* _Your instructions_:
Images in the data are to be skipped, while every line is restated exactly as written.

Start of Data

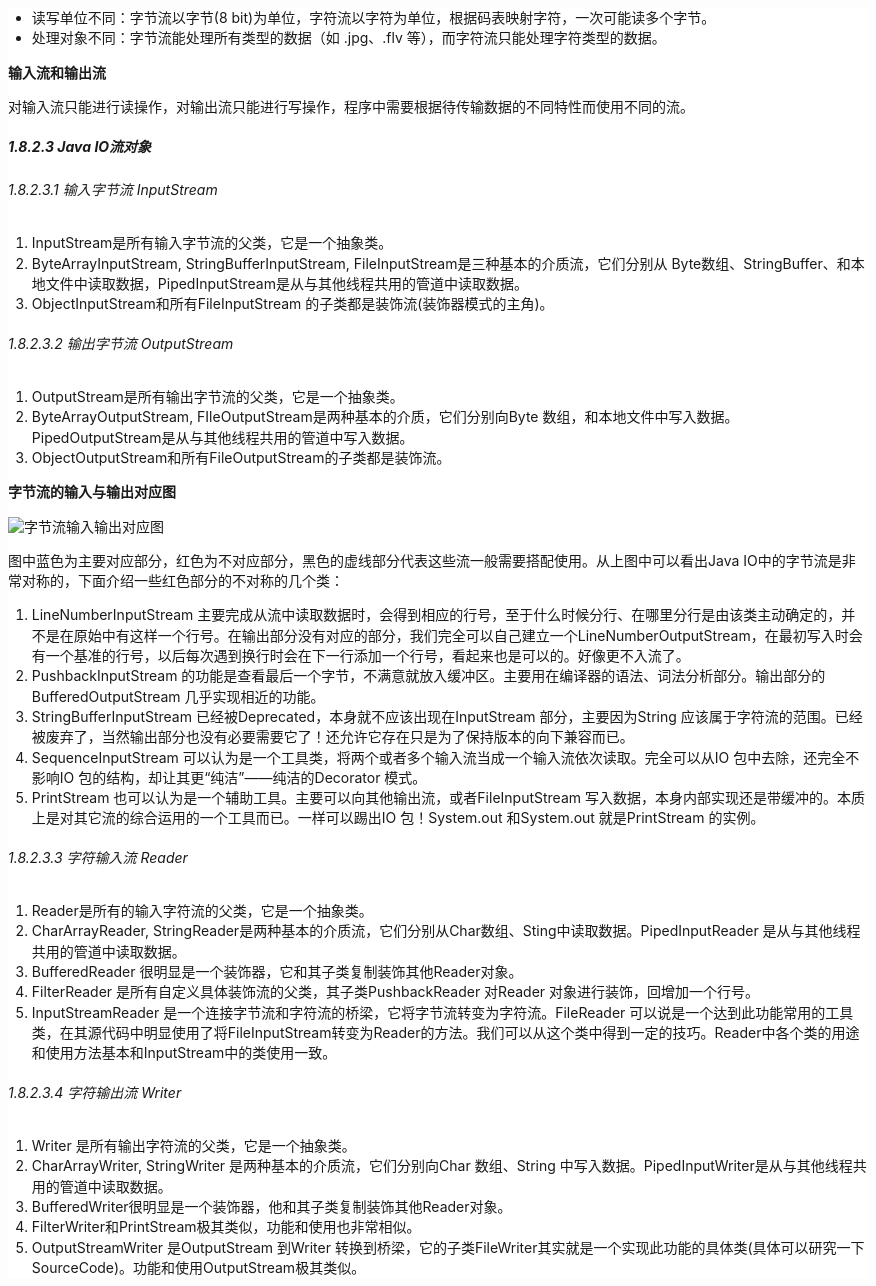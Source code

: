 - 读写单位不同：字节流以字节(8 bit)为单位，字符流以字符为单位，根据码表映射字符，一次可能读多个字节。
- 处理对象不同：字节流能处理所有类型的数据（如 .jpg、.flv 等），而字符流只能处理字符类型的数据。

**输入流和输出流**

对输入流只能进行读操作，对输出流只能进行写操作，程序中需要根据待传输数据的不同特性而使用不同的流。

##### 1.8.2.3 Java IO流对象

###### 1.8.2.3.1 输入字节流 InputStream

1. InputStream是所有输入字节流的父类，它是一个抽象类。
2. ByteArrayInputStream, StringBufferInputStream, FileInputStream是三种基本的介质流，它们分别从 Byte数组、StringBuffer、和本地文件中读取数据，PipedInputStream是从与其他线程共用的管道中读取数据。
3. ObjectInputStream和所有FileInputStream 的子类都是装饰流(装饰器模式的主角)。

###### 1.8.2.3.2 输出字节流 OutputStream

1. OutputStream是所有输出字节流的父类，它是一个抽象类。
2. ByteArrayOutputStream, FIleOutputStream是两种基本的介质，它们分别向Byte 数组，和本地文件中写入数据。PipedOutputStream是从与其他线程共用的管道中写入数据。
3. ObjectOutputStream和所有FileOutputStream的子类都是装饰流。

**字节流的输入与输出对应图**

![字节流输入输出对应图](http://www.sico-technology.cn:81/images/java_note/jvm/jvm_24.png "字节流输入输出对应图")

​		图中蓝色为主要对应部分，红色为不对应部分，黑色的虚线部分代表这些流一般需要搭配使用。从上图中可以看出Java IO中的字节流是非常对称的，下面介绍一些红色部分的不对称的几个类：

1. LineNumberInputStream 主要完成从流中读取数据时，会得到相应的行号，至于什么时候分行、在哪里分行是由该类主动确定的，并不是在原始中有这样一个行号。在输出部分没有对应的部分，我们完全可以自己建立一个LineNumberOutputStream，在最初写入时会有一个基准的行号，以后每次遇到换行时会在下一行添加一个行号，看起来也是可以的。好像更不入流了。
2. PushbackInputStream 的功能是查看最后一个字节，不满意就放入缓冲区。主要用在编译器的语法、词法分析部分。输出部分的BufferedOutputStream 几乎实现相近的功能。
3. StringBufferInputStream 已经被Deprecated，本身就不应该出现在InputStream 部分，主要因为String 应该属于字符流的范围。已经被废弃了，当然输出部分也没有必要需要它了！还允许它存在只是为了保持版本的向下兼容而已。
4. SequenceInputStream 可以认为是一个工具类，将两个或者多个输入流当成一个输入流依次读取。完全可以从IO 包中去除，还完全不影响IO 包的结构，却让其更“纯洁”――纯洁的Decorator 模式。
5. PrintStream 也可以认为是一个辅助工具。主要可以向其他输出流，或者FileInputStream 写入数据，本身内部实现还是带缓冲的。本质上是对其它流的综合运用的一个工具而已。一样可以踢出IO 包！System.out 和System.out 就是PrintStream 的实例。

###### 1.8.2.3.3 字符输入流 Reader

1. Reader是所有的输入字符流的父类，它是一个抽象类。
2. CharArrayReader, StringReader是两种基本的介质流，它们分别从Char数组、Sting中读取数据。PipedInputReader 是从与其他线程共用的管道中读取数据。
3. BufferedReader 很明显是一个装饰器，它和其子类复制装饰其他Reader对象。
4. FilterReader 是所有自定义具体装饰流的父类，其子类PushbackReader 对Reader 对象进行装饰，回增加一个行号。
5. InputStreamReader 是一个连接字节流和字符流的桥梁，它将字节流转变为字符流。FileReader 可以说是一个达到此功能常用的工具类，在其源代码中明显使用了将FileInputStream转变为Reader的方法。我们可以从这个类中得到一定的技巧。Reader中各个类的用途和使用方法基本和InputStream中的类使用一致。

###### 1.8.2.3.4 字符输出流 Writer

1. Writer 是所有输出字符流的父类，它是一个抽象类。
2. CharArrayWriter, StringWriter 是两种基本的介质流，它们分别向Char 数组、String 中写入数据。PipedInputWriter是从与其他线程共用的管道中读取数据。
3. BufferedWriter很明显是一个装饰器，他和其子类复制装饰其他Reader对象。
4. FilterWriter和PrintStream极其类似，功能和使用也非常相似。
5. OutputStreamWriter 是OutputStream 到Writer 转换到桥梁，它的子类FileWriter其实就是一个实现此功能的具体类(具体可以研究一下SourceCode)。功能和使用OutputStream极其类似。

End of Data

* _Result of this task_:
Source code

: - 读写单位不同：字节流以字节(8 bit)为单位，字符流以字符为单位，根据码表映射字符，一次可能读多个字节。
- 处理对象不同：字节流能处理所有类型的数据（如 .jpg、.flv 等），而字符流只能处理字符类型的数据。

**输入流和输出流**

对输入流只能进行读操作，对输出流只能进行写操作，程序中需要根据待传输数据的不同特性而使用不同的流。

##### 1.8.2.3 Java IO流对象

###### 1.8.2.3.1 输入字节流 InputStream

1. InputStream是所有输入字节流的父类，它是一个抽象类。
2. ByteArrayInputStream, StringBufferInputStream, FileInputStream是三种基本的介质流，它们分别从 Byte数组、StringBuffer、和本地文件中读取数据，PipedInputStream是从与其他线程共用的管道中读取数据。
3. ObjectInputStream和所有FileInputStream 的子类都是装饰流(装饰器模式的主角)。

###### 1.8.2.3.2 输出字节流 OutputStream

1. OutputStream是所有输出字节流的父类，它是一个抽象类。
2. ByteArrayOutputStream, FIleOutputStream是两种基本的介质，它们分别向Byte 数组，和本地文件中写入数据。PipedOutputStream是从与其他线程共用的管道中写入数据。
3. ObjectOutputStream和所有FileOutputStream的子类都是装饰流。

**字节流的输入与输出对应图**

![字节流输入输出对应图](http://www.sico-technology.cn:81/images/java_note/jvm/jvm_24.png "字节流输入输出对应图")

​		图中蓝色为主要对应部分，红色为不对应部分，黑色的虚线部分代表这些流一般需要搭配使用。从上图中可以看出Java IO中的字节流是非常对称的，下面介绍一些红色部分的不对称的几个类：

1. LineNumberInputStream 主要完成从流中读取数据时，会得到相应的行号，至于什么时候分行、在哪里分行是由该类主动确定的，并不是在原始中有这样一个行号。在输出部分没有对应的部分，我们完全可以自己建立一个LineNumberOutputStream，在最初写入时会有一个基准的行号，以后每次遇到换行时会在下一行添加一个行号，看起来也是可以的。好像更不入流了。
2. PushbackInputStream 的功能是查看最后一个字节，不满意就放入缓冲区。主要用在编译器的语法、词法分析部分。输出部分的BufferedOutputStream 几乎实现相近的功能。
3. StringBufferInputStream 已经被Deprecated，本身就不应该出现在InputStream 部分，主要因为String 应该属于字符流的范围。已经被废弃了，当然输出部分也没有必要需要它了！还允许它存在只是为了保持版本的向下兼容而已。
4. SequenceInputStream 可以认为是一个工具类，将两个或者多个输入流当成一个输入流依次读取。完全可以从IO 包中去除，还完全不影响IO 包的结构，却让其更“纯洁”――纯洁的Decorator 模式。
5. PrintStream 也可以认为是一个辅助工具。主要可以向其他输出流，或者FileInputStream 写入数据，本身内部实现还是带缓冲的。本质上是对其它流的综合运用的一个工具而已。一样可以踢出IO 包！System.out 和System.out 就是PrintStream 的实例。

###### 1.8.2.3.3 字符输入流 Reader

1. Reader是所有的输入字符流的父类，它是一个抽象类。
2. CharArrayReader, StringReader是两种基本的介质流，它们分别从Char数组、Sting中读取数据。PipedInputReader 是从与其他线程共用的管道中读取数据。
3. BufferedReader 很明显是一个装饰器，它和其子类复制装饰其他Reader对象。
4. FilterReader 是所有自定义具体装饰流的父类，其子类PushbackReader 对Reader 对象进行装饰，回增加一个行号。
5. InputStreamReader 是一个连接字节流和字符流的桥梁，它将字节流转变为字符流。FileReader 可以说是一个达到此功能常用的工具类，在其源代码中明显使用了将FileInputStream转变为Reader的方法。我们可以从这个类中得到一定的技巧。Reader中各个类的用途和使用方法基本和InputStream中的类使用一致。

###### 1.8.2.3.4 字符输出流 Writer

1. Writer 是所有输出字符流的父类，它是一个抽象类。
2. CharArrayWriter, StringWriter 是两种基本的介质流，它们分别向Char 数组、String 中写入数据。PipedInputWriter是从与其他线程共用的管道中读取数据。
3. BufferedWriter很明显是一个装饰器，他和其子类复制装饰其他Reader对象。
4. FilterWriter和PrintStream极其类似，功能和使用也非常相似。
5. OutputStreamWriter 是OutputStream 到Writer 转换到桥梁，它的子类FileWriter其实就是一个实现此功能的具体类(具体可以研究一下SourceCode)。功能和使用OutputStream极其类似。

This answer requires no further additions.